[Data entries]

--------------------------------

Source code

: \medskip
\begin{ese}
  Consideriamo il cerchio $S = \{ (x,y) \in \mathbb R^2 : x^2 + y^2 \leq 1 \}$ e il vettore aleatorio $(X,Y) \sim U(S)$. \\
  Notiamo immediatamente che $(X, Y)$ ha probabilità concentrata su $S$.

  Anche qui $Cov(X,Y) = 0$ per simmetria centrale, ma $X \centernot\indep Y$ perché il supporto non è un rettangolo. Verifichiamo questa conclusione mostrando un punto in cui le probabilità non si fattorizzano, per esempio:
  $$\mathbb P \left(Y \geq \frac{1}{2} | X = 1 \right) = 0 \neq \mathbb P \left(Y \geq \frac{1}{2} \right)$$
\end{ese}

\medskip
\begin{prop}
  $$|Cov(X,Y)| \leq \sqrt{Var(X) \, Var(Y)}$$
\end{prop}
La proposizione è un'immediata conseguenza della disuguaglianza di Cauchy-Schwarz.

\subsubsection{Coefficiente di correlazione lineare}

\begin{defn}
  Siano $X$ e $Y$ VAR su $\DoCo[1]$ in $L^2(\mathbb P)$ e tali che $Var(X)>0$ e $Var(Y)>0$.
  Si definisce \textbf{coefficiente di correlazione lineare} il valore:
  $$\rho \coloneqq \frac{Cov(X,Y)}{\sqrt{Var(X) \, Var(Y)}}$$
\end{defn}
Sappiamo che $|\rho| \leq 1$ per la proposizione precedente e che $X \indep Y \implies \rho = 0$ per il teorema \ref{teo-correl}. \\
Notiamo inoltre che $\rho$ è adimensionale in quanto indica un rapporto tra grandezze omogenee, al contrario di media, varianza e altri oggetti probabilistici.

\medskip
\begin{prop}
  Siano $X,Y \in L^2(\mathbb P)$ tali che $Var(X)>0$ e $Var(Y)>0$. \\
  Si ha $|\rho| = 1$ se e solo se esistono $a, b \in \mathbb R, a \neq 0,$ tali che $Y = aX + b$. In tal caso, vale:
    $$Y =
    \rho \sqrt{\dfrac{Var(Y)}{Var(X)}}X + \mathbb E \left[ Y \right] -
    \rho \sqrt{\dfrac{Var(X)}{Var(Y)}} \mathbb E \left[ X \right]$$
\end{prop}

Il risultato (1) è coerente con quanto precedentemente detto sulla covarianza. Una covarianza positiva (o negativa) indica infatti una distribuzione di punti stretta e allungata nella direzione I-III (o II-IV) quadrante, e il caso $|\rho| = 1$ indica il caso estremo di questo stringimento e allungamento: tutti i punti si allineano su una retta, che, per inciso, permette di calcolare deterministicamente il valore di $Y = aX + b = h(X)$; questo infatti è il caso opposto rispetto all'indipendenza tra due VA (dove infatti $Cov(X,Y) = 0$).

--------------------------------

### What needs to be done
The required output is every line of the entries, starting at the one that contains "E \left[ Y \right]" and ending at the last, copied exactly.

### Completed task
    \rho \sqrt{\dfrac{Var(Y)}{Var(X)}}X + \mathbb E \left[ Y \right] -
    \rho \sqrt{\dfrac{Var(X)}{Var(Y)}} \mathbb E \left[ X \right]$$
\end{prop}

Il risultato (1) è coerente con quanto precedentemente detto sulla covarianza. Una covarianza positiva (o negativa) indica infatti una distribuzione di punti stretta e allungata nella direzione I-III (o II-IV) quadrante, e il caso $|\rho| = 1$ indica il caso estremo di questo stringimento e allungamento: tutti i punti si allineano su una retta, che, per inciso, permette di calcolare deterministicamente il valore di $Y = aX + b = h(X)$; questo infatti è il caso opposto rispetto all'indipendenza tra due VA (dove infatti $Cov(X,Y) = 0$).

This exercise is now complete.